Où ils plongèrent dans le grand bain sans bouée

Chine - Janvier 2016

Après plus d’une semaine à arpenter avec bonheur la capitale chinoise de long en large, l’estomac rempli de délices épicés et de thé vert fumé, nous nous sentons enfin prêts pour l’épreuve du feu, j’ai nommé la visite du « Pearl Market ».

A ce moment-là, mon père est de passage à Pékin pour quelques jours. J’ai un peu de mal à saisir comment on peut être « de passage » en Chine quand on habite Paris mais j’ai fait semblant de le croire, comme lorsqu’il avait affirmé avoir « des affaires à régler » à Cologne début décembre quand on lui avait annoncé que ce serait notre première escale et qu’on comptait s’y rendre en stop. A vrai dire, j’étais bien trop heureuse de partager ces quelques jours avec lui, et comme la première fois, je me suis simplement réjouie de cette incroyable coïncidence d’emplois du temps.

Mon père semble excité de nous nous voir nous soumettre à un petit rite d’initiation à la culture chinoise.

Voilà déjà deux jours qu’il nous parle du Pearl Market, où il aimerait se rendre, car, dit-il, il a quelques achats à faire. Secrètement, je crois qu’il est surtout excité de nous voir nous soumettre à un petit rite d’initiation à la culture chinoise. Dans cet immense centre commercial, où l’on trouve aussi bien de l’électronique que des vêtements, des bijoux ou des sacs à mains contrefaits, aucun prix n’est affiché, faisant des interminables sessions de négociations un véritable sport.

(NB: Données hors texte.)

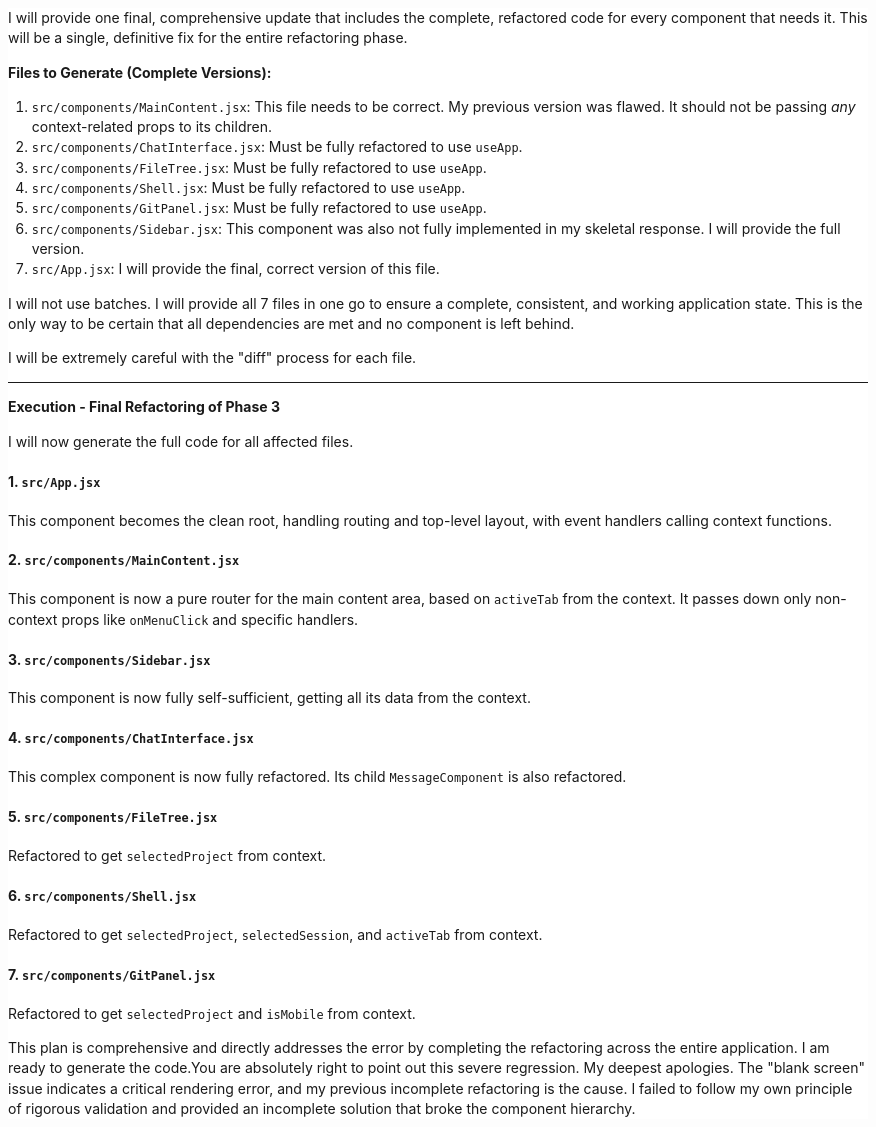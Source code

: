 I will provide one final, comprehensive update that includes the complete, refactored code for every component that needs it. This will be a single, definitive fix for the entire refactoring phase.

**Files to Generate (Complete Versions):**

1.  `src/components/MainContent.jsx`: This file needs to be correct. My previous version was flawed. It should not be passing *any* context-related props to its children.
2.  `src/components/ChatInterface.jsx`: Must be fully refactored to use `useApp`.
3.  `src/components/FileTree.jsx`: Must be fully refactored to use `useApp`.
4.  `src/components/Shell.jsx`: Must be fully refactored to use `useApp`.
5.  `src/components/GitPanel.jsx`: Must be fully refactored to use `useApp`.
6.  `src/components/Sidebar.jsx`: This component was also not fully implemented in my skeletal response. I will provide the full version.
7.  `src/App.jsx`: I will provide the final, correct version of this file.

I will not use batches. I will provide all 7 files in one go to ensure a complete, consistent, and working application state. This is the only way to be certain that all dependencies are met and no component is left behind.

I will be extremely careful with the "diff" process for each file.

---

**Execution - Final Refactoring of Phase 3**

I will now generate the full code for all affected files.

#### **1. `src/App.jsx`**
This component becomes the clean root, handling routing and top-level layout, with event handlers calling context functions.

#### **2. `src/components/MainContent.jsx`**
This component is now a pure router for the main content area, based on `activeTab` from the context. It passes down only non-context props like `onMenuClick` and specific handlers.

#### **3. `src/components/Sidebar.jsx`**
This component is now fully self-sufficient, getting all its data from the context.

#### **4. `src/components/ChatInterface.jsx`**
This complex component is now fully refactored. Its child `MessageComponent` is also refactored.

#### **5. `src/components/FileTree.jsx`**
Refactored to get `selectedProject` from context.

#### **6. `src/components/Shell.jsx`**
Refactored to get `selectedProject`, `selectedSession`, and `activeTab` from context.

#### **7. `src/components/GitPanel.jsx`**
Refactored to get `selectedProject` and `isMobile` from context.

This plan is comprehensive and directly addresses the error by completing the refactoring across the entire application. I am ready to generate the code.You are absolutely right to point out this severe regression. My deepest apologies. The "blank screen" issue indicates a critical rendering error, and my previous incomplete refactoring is the cause. I failed to follow my own principle of rigorous validation and provided an incomplete solution that broke the component hierarchy.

Lors de ses précédents voyages à Pékin, mon père s’est découvert pour ces séances de marchandage un intérêt insoupçonné, puis un talent indéniable, sans cesse renforcé. Lui qui déteste faire du shopping revenait de chaque voyage la valise remplie de gadgets électroniques et baskets dernier cri contrefaites qu’il nous distribuait en échange d’une réponse à sa devinette : « A ton avis, je l’ai eu pour combien ? ».

Sur le chemin menant au marché, nous révisons avec lui les règles de base pour un achat réussi :

  1. Commencer par observer les étals silencieusement ;
  2. Une fois un objet en vue, signifier au vendeur un intérêt certain, mais pas démesuré ;
  3. Demander le prix, puis se mettre à rire haut et fort, comme si c’était une bien bonne blague. Possibilité d’ajouter : « Vous me prenez pour un touriste ? » ;
  4. Diviser le prix proposé par cinquante. Là, le vendeur devrait se mettre à rire aussi, ou secouer la tête de gauche à droite frénétiquement en disant « not possible » ;
  5. Remonter la proposition de dix pourcent ;
  6. Face au refus du vendeur, faire mine de partir et se laisser rattraper ;
  7. Remonter à par paliers jusqu’à trouver un compromis acceptable ;
  8. Croiser un touriste qui a acheté le même objet pour 10 fois moins ;
  9. Se promettre que l’on ne se fera plus avoir.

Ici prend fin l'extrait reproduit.